The inositol trisphosphate pathway mediates platelet-activating-factor-induced pulmonary oedema

Platelet-activating factor (PAF) is a pro-inflammatory lipid mediator that increases vascular permeability by simultaneous activation of two pathways, one dependent on the cyclooxygenase metabolite prostaglandin E-2 and the other on the sphingomyelinase metabolite ceramide. The hypothesis that part of the PAF-induced oedema is mediated via the inositol 1,4,5-trisphosphate (IP3) pathway or Rho kinase pathway was investigated. Oedema formation was induced in isolated perfused rat lungs by injection of 5 nmol PAF into the pulmonary artery. Lungs were pre-treated with specific inhibitors: edelfosine (L108) to block phosphatidyl-inositol-specific phospholipase C, xestospongin to block the IP3 receptor, 5-iodonaphthalene-1-sulphonyl-homopiperazine (ML-7) to block myosin light chain kinase, and (+)-R-trans-4-(aminoethyl)-N-(4-pyridyl)cyclohexanecarboxamide (Y27632) to block Rho-associated protein kinase. Pre-treatment with L108 or xestospongin reduced PAF-induced oedema formation by 58 and 56%, respectively.
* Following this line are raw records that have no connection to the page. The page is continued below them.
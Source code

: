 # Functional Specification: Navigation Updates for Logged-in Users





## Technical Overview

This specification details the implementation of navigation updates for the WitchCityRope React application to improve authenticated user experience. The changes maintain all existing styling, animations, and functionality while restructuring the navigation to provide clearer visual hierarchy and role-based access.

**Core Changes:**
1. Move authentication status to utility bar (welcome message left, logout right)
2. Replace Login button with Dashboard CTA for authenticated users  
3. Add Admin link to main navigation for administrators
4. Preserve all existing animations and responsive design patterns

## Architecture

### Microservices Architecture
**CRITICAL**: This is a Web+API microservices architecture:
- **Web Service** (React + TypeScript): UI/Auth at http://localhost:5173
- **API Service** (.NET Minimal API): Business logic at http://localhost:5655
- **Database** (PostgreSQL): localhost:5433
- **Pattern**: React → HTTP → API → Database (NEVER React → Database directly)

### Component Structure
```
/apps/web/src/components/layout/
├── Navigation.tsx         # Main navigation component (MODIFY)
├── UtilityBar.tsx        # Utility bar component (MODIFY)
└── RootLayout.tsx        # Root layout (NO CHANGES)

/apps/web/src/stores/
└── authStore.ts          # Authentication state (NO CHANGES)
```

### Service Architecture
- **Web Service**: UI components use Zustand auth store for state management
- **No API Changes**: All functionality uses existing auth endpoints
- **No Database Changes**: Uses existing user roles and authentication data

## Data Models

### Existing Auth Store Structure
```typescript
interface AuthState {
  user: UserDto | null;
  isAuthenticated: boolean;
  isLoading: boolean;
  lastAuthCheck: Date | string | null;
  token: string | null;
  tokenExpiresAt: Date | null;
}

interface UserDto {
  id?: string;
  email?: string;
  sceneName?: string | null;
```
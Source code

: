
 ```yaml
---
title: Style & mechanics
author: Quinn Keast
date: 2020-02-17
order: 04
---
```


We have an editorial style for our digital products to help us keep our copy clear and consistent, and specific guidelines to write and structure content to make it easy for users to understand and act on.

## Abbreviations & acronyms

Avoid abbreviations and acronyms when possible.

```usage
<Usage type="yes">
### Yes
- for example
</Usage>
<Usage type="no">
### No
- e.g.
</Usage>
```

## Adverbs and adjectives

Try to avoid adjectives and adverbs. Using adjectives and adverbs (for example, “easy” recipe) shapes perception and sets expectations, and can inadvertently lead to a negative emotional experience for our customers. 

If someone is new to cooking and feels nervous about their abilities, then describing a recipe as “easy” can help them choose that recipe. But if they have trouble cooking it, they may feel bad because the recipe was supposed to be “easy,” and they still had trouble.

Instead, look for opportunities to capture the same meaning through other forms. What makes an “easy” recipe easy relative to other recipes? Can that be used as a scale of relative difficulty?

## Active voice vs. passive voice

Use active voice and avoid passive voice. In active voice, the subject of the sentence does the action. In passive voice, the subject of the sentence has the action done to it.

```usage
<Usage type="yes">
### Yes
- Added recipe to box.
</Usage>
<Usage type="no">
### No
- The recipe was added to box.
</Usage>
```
The effect of L108 was additive to that of the cyclooxygenase inhibitor acetyl salicylic acid (88% oedema reduction). PAF-induced oedema formation was also reduced if extracellular calcium concentrations were lowered. Furthermore, treatment with ML-7 reduced oedema formation by 54%, whereas Y27632 was without effect. It is concluded that platelet-activating-factor-triggered oedema is mediated by activation of the inositol 1,4,5-trisphosphate pathway, influx of extracellular calcium and subsequent activation of a myosin light chain kinase-dependent and Rho-associated-protein-kinase-independent mechanism.